As the Indian infrastructure market heated up again in recent months, a new fund manager quickly gained prominence: the National Investment and Infrastructure Fund.
The institution has proven difficult to categorise due to its dual nature: a sovereign-backed, independently managed GP, with the mission to attract billions of dollars into India’s emerging infrastructure market. It is a unique experiment in the private equity world, and India’s boldest gamble to boost the sector.
During the last year, the fund manager has ramped up its involvement, acquiring a 500MW renewables platform, teaming up with Canada’s PSP Investments to launch a $2 billion joint venture, buying the infrastructure financing arm of IDFC and securing a stake in Mumbai International Airport’s operator.
Amid this spree of announcements, it seemed a good time to sit down with Sujoy Bose, managing director and chief executive of the institution.
We met Bose on a chilly spring morning in Berlin, in a trendy cafeteria that feels a world away from India’s warmth and hustle. But low temperatures outside don’t seem to cool Bose’s confidence in the country’s infrastructure opportunity.

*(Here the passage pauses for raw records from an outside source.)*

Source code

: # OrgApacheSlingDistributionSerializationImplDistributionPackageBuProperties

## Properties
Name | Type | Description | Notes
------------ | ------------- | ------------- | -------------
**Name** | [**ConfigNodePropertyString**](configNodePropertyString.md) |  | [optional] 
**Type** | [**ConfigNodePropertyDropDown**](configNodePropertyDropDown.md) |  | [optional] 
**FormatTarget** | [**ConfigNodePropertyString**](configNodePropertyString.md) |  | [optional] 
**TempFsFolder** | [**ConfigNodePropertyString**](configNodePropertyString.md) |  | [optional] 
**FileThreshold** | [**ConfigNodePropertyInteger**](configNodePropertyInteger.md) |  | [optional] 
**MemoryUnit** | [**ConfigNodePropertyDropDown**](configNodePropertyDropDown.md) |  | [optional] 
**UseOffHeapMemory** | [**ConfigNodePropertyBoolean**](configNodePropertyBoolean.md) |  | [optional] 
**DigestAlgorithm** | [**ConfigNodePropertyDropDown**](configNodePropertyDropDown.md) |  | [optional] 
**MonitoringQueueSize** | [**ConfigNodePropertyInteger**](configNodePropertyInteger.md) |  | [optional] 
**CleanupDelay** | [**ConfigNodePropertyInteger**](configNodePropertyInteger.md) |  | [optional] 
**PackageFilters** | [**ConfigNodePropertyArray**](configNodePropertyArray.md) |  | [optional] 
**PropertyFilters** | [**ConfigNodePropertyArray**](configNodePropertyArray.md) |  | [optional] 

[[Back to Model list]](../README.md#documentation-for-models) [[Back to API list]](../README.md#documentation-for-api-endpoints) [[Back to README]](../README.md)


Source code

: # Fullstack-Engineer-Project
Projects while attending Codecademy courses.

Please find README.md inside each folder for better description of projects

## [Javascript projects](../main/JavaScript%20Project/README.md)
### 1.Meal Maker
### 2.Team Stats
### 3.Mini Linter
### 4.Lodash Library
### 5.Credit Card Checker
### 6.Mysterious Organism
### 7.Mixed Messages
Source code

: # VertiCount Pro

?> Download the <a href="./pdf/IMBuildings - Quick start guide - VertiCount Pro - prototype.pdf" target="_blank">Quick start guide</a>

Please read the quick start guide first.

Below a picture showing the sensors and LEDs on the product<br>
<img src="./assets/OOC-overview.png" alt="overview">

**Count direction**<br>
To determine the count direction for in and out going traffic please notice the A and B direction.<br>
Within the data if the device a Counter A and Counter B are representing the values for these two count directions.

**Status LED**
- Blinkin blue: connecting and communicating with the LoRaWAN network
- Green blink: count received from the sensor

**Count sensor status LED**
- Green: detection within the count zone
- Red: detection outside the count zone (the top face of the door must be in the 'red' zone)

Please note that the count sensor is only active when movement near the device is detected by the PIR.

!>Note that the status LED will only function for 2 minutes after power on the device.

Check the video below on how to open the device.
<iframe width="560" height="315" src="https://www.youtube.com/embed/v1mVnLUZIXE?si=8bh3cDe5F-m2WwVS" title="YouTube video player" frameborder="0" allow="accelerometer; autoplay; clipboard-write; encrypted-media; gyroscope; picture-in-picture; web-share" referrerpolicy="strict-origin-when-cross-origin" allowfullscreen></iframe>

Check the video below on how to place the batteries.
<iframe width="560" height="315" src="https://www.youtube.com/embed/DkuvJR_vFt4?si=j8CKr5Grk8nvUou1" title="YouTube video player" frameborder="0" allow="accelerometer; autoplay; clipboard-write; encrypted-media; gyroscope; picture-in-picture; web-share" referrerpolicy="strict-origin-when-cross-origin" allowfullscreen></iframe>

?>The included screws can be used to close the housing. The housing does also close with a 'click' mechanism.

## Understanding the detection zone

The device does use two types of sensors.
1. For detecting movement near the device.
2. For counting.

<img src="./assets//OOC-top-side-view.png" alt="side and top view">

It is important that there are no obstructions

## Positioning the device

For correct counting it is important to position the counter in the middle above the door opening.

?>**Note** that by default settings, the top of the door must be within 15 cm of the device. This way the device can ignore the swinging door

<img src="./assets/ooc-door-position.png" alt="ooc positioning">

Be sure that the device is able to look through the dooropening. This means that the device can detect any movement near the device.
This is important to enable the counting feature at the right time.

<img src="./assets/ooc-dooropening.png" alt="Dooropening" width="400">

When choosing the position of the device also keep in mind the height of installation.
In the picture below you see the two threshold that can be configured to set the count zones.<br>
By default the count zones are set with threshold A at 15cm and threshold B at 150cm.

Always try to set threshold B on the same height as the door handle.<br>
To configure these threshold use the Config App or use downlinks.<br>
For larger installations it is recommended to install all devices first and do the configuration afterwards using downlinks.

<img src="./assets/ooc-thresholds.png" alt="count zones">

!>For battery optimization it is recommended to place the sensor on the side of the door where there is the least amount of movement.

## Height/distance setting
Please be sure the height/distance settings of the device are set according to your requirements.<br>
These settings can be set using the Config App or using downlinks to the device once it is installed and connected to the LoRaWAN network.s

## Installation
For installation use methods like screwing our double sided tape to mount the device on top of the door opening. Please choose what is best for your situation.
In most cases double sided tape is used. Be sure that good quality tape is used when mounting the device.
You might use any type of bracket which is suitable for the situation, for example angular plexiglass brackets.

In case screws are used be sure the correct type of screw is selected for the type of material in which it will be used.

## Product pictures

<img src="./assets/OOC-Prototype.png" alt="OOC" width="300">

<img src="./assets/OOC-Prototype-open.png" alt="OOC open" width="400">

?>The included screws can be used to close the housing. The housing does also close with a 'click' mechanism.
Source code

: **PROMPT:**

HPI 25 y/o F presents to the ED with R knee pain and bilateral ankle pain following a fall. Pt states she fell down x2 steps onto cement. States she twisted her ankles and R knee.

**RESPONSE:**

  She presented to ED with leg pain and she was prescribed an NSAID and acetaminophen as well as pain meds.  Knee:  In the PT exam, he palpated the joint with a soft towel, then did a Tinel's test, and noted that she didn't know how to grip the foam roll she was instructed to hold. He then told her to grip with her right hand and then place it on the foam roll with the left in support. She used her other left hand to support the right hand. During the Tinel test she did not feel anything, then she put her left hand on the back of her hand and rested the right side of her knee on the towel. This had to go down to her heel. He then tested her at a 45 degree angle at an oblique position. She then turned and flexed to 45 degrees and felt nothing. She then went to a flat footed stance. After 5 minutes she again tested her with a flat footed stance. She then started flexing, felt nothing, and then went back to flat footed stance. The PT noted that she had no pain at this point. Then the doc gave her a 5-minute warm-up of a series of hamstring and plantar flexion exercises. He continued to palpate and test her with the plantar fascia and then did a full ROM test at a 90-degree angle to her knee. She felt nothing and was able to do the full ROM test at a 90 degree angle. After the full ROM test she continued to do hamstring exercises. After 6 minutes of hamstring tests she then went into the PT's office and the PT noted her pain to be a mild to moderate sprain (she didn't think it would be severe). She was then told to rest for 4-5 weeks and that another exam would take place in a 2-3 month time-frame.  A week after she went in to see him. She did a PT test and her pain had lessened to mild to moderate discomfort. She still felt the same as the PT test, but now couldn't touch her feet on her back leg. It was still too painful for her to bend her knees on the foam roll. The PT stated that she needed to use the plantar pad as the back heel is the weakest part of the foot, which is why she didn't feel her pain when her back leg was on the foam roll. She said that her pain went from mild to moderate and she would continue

“India is by far the friendliest market for infrastructure investors outside the OECD markets,” Bose asserts. His pitch: if infrastructure investors want to move out of the developed world, their first stop should be India. And in the NIIF, they have the ideal partner to enter the market.
“The NIIF’s most important [role] is to be catalytic in crowding in international capital into the Indian infrastructure sector,” he says.
Since his election in 2014, Indian prime minister Narendra Modi has launched a raft of measures hoping to attract international players to the country’s infrastructure market. They include asset recycling programmes, new tools to invest in infrastructure and a more robust bankruptcy law, which has exposed distressed assets in several sectors.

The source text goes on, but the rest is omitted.